1. Introduction
Among the different types of cancer, breast cancer is the most commonly diagnosed cancer in women worldwide, accounting for 2.3 million new cases and about 700,000 deaths in 2020 [
1]. Nevertheless, advances in cancer research have effectively improved early detection of the disease, as well as treatment and relapse prevention, resulting in improved survival rates after surgery [
2] and what previously was a fatal disease has become chronic.

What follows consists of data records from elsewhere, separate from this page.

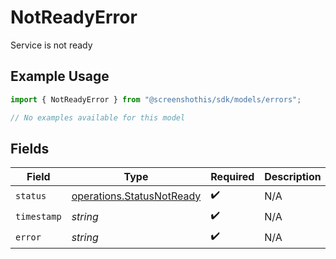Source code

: # NotReadyError

Service is not ready

## Example Usage

```typescript
import { NotReadyError } from "@screenshothis/sdk/models/errors";

// No examples available for this model
```

## Fields

| Field                                                                  | Type                                                                   | Required                                                               | Description                                                            |
| ---------------------------------------------------------------------- | ---------------------------------------------------------------------- | ---------------------------------------------------------------------- | ---------------------------------------------------------------------- |
| `status`                                                               | [operations.StatusNotReady](../../models/operations/statusnotready.md) | :heavy_check_mark:                                                     | N/A                                                                    |
| `timestamp`                                                            | *string*                                                               | :heavy_check_mark:                                                     | N/A                                                                    |
| `error`                                                                | *string*                                                               | :heavy_check_mark:                                                     | N/A                                                                    |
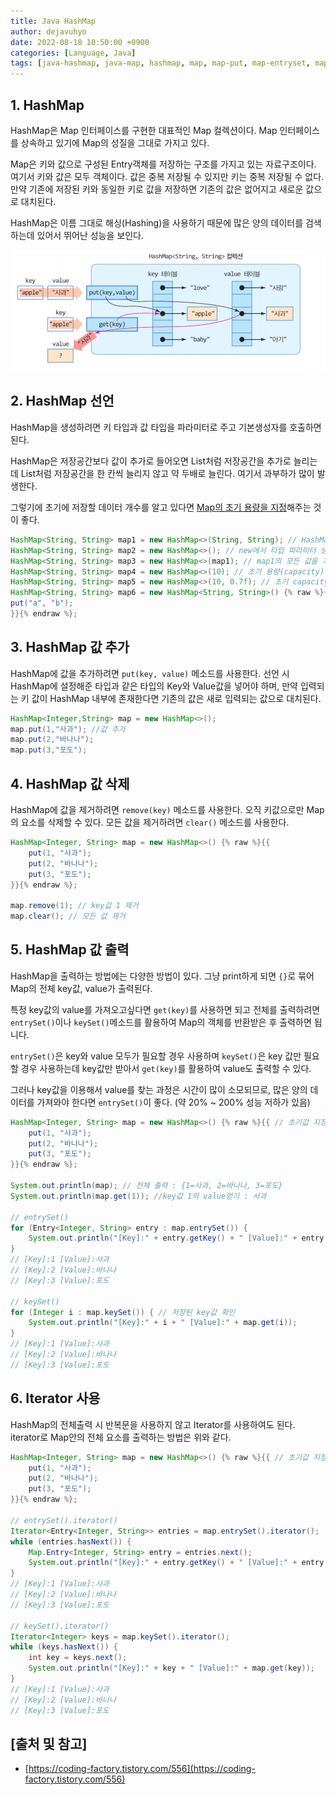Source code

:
 ```yaml
---
title: Java HashMap
author: dejavuhyo
date: 2022-08-18 10:50:00 +0900
categories: [Language, Java]
tags: [java-hashmap, java-map, hashmap, map, map-put, map-entryset, map-keyset, 자바-hashmap, 자바-map, hashmap-선언, hashmap-값-추가, hashmap-값-삭제, hashmap-값-출력]
---
```


## 1. HashMap
HashMap은 Map 인터페이스를 구현한 대표적인 Map 컬렉션이다. Map 인터페이스를 상속하고 있기에 Map의 성질을 그대로 가지고 있다.

Map은 키와 값으로 구성된 Entry객체를 저장하는 구조를 가지고 있는 자료구조이다. 여기서 키와 값은 모두 객체이다. 값은 중복 저장될 수 있지만 키는 중복 저장될 수 없다. 만약 기존에 저장된 키와 동일한 키로 값을 저장하면 기존의 값은 없어지고 새로운 값으로 대치된다.

HashMap은 이름 그대로 해싱(Hashing)을 사용하기 때문에 많은 양의 데이터를 검색하는데 있어서 뛰어난 성능을 보인다.

![java-hashmap](/assets/img/2022-08-18-java-hashmap/java-hashmap.png)

## 2. HashMap 선언
HashMap을 생성하려면 키 타입과 값 타입을 파라미터로 주고 기본생성자를 호출하면 된다.

HashMap은 저장공간보다 값이 추가로 들어오면 List처럼 저장공간을 추가로 늘리는데 List처럼 저장공간을 한 칸씩 늘리지 않고 약 두배로 늘린다. 여기서 과부하가 많이 발생한다.

그렇기에 초기에 저장할 데이터 개수를 알고 있다면 [Map의 초기 용량을 지정](https://d2.naver.com/helloworld/831311)해주는 것이 좋다.

```java
HashMap<String, String> map1 = new HashMap<>(String, String); // HashMap생성
HashMap<String, String> map2 = new HashMap<>(); // new에서 타입 파라미터 생략가능
HashMap<String, String> map3 = new HashMap<>(map1); // map1의 모든 값을 가진 HashMap생성
HashMap<String, String> map4 = new HashMap<>(10); // 초기 용량(capacity)지정
HashMap<String, String> map5 = new HashMap<>(10, 0.7f); // 초기 capacity, load factor 지정
HashMap<String, String> map6 = new HashMap<String, String>() {% raw %}{{ // 초기값 지정
put("a", "b");
}}{% endraw %};
```

## 3. HashMap 값 추가
HashMap에 값을 추가하려면 `put(key, value)` 메소드를 사용한다. 선언 시 HashMap에 설정해준 타입과 같은 타입의 Key와 Value값을 넣어야 하며, 만약 입력되는 키 값이 HashMap 내부에 존재한다면 기존의 값은 새로 입력되는 값으로 대치된다.

```java
HashMap<Integer,String> map = new HashMap<>();
map.put(1,"사과"); //값 추가
map.put(2,"바나나");
map.put(3,"포도");
```

## 4. HashMap 값 삭제
HashMap에 값을 제거하려면 `remove(key)` 메소드를 사용한다. 오직 키값으로만 Map의 요소를 삭제할 수 있다. 모든 값을 제거하려면 `clear()` 메소드를 사용한다.

```java
HashMap<Integer, String> map = new HashMap<>() {% raw %}{{
    put(1, "사과");
    put(2, "바나나");
    put(3, "포도");
}}{% endraw %};

map.remove(1); // key값 1 제거
map.clear(); // 모든 값 제거
```

## 5. HashMap 값 출력
HashMap을 출력하는 방법에는 다양한 방법이 있다. 그냥 print하게 되면 `{}`로 묶어 Map의 전체 key값, value가 출력된다.

특정 key값의 value를 가져오고싶다면 `get(key)`를 사용하면 되고 전체를 출력하려면 `entrySet()`이나 `keySet()`메소드를 활용하여 Map의 객체를 반환받은 후 출력하면 됩니다.

`entrySet()`은 key와 value 모두가 필요할 경우 사용하며 `keySet()`은 key 값만 필요할 경우 사용하는데 key값만 받아서 `get(key)`를 활용하여 value도 출력할 수 있다.

그러나 key값을 이용해서 value를 찾는 과정은 시간이 많이 소모되므로, 많은 양의 데이터를 가져와야 한다면 `entrySet()`이 좋다. (약 20% ~ 200% 성능 저하가 있음)

```java
HashMap<Integer, String> map = new HashMap<>() {% raw %}{{ // 초기값 지정
    put(1, "사과");
    put(2, "바나나");
    put(3, "포도");
}}{% endraw %};

System.out.println(map); // 전체 출력 : {1=사과, 2=바나나, 3=포도}
System.out.println(map.get(1)); //key값 1의 value얻기 : 사과

// entrySet()
for (Entry<Integer, String> entry : map.entrySet()) {
    System.out.println("[Key]:" + entry.getKey() + " [Value]:" + entry.getValue());
}
// [Key]:1 [Value]:사과
// [Key]:2 [Value]:바나나
// [Key]:3 [Value]:포도

// keySet()
for (Integer i : map.keySet()) { // 저장된 key값 확인
    System.out.println("[Key]:" + i + " [Value]:" + map.get(i));
}
// [Key]:1 [Value]:사과
// [Key]:2 [Value]:바나나
// [Key]:3 [Value]:포도
```

## 6. Iterator 사용
HashMap의 전체출력 시 반복문을 사용하지 않고 Iterator를 사용하여도 된다. iterator로 Map안의 전체 요소를 출력하는 방법은 위와 같다.

```java
HashMap<Integer, String> map = new HashMap<>() {% raw %}{{ // 초기값 지정
    put(1, "사과");
    put(2, "바나나");
    put(3, "포도");
}}{% endraw %};

// entrySet().iterator()
Iterator<Entry<Integer, String>> entries = map.entrySet().iterator();
while (entries.hasNext()) {
    Map.Entry<Integer, String> entry = entries.next();
    System.out.println("[Key]:" + entry.getKey() + " [Value]:" + entry.getValue());
}
// [Key]:1 [Value]:사과
// [Key]:2 [Value]:바나나
// [Key]:3 [Value]:포도

// keySet().iterator()
Iterator<Integer> keys = map.keySet().iterator();
while (keys.hasNext()) {
    int key = keys.next();
    System.out.println("[Key]:" + key + " [Value]:" + map.get(key));
}
// [Key]:1 [Value]:사과
// [Key]:2 [Value]:바나나
// [Key]:3 [Value]:포도
```

## [출처 및 참고]
* [https://coding-factory.tistory.com/556](https://coding-factory.tistory.com/556)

The most common cancer treatments such as chemotherapy, radiotherapy and surgery have side effects in the short and long term that compromise the physical condition of the affected women [
2]. Some of these negative effects are associated with the different current treatments including loss of muscle mass and strength, reduced mobility in the upper extremities, worsening of aerobic capacity and other symptoms such as the onset of lymphedema, fatigue, depression and cardiac toxicity, contributing to a decline in quality of life [
1,
3,
4].
Recognizing the need to find therapies that help alleviate the symptoms associated with treatment in women with breast cancer, recent studies have shown that maintaining adequate levels of physical activity is associated with improved functionality and mobility in breast cancer survivors [
5,
6,
7,
8,
9,
10], thereby improving the side effects of treatment such as cancer-related fatigue or symptoms of depression [
10,
11,
12,
13]. Accordingly, we believe that a training program led by professionals could improve quality of life [
8,
10] as well as decrease tumor recurrence, increasing the overall breast cancer survival rate [
14]. As a result of the preceding research, the American College of Sports Medicine recommends that cancer survivors should perform at least 150 minutes of moderate physical activity or 75 minutes of vigorous exercise and incorporate strength training twice a week [
15].
In contrast, despite the widely demonstrated benefits of physical activity and exercise on physical function and associated symptomatology in breast cancer survivors [
13,
16,
17,
18], most women significantly reduce their physical activity during cancer treatment [
19,
20], even below their pre-diagnosis levels [
16]. Because of this, it is important to promote strategies and activities that encourage adherence to physical activity [
21].
Rowing, in its FSR and SSR modalities, has been shown to provide both physical and emotional benefits as a complementary non-drug therapy for women with breast cancer [
8,
9,
10,
22]. The inclusion of this sport for promoting complementary therapies aimed at this population stems from its very characteristics, since the action of rowing involves both the muscles of the upper and lower extremities as well as most of the muscles of the body [
23]. However, the main difference with other sports lies in the cyclic and alternative action of the flexion-extension movement of the upper and lower limbs, while the muscles of the back and abdomen act to stabilize the technique [
24].
Examining the technique in both modalities, FSR uses a stroke characterized by asymmetrical action of the musculature, requiring compensatory effort [
25]. In contrast, SSR involves comprehensive movements, engaging the musculature in almost identical proportions, as the movement is symmetrical in all planes. The position of the body segments a priori may be more suitable for women who have had cancer and undergone upper limb surgeries, since rowing does not require forced movements [
9]. The relationship between physical activity and breast cancer has been widely studied in the existing literature [
5,
18,
26,
27], but in the case of rowing, it is virtually nonexistent [
9,
22]. Therefore, the importance of our study is to determine which form of exercise and which boat is most effective for women breast cancer survivors in order to recommend a specific type of physical therapy.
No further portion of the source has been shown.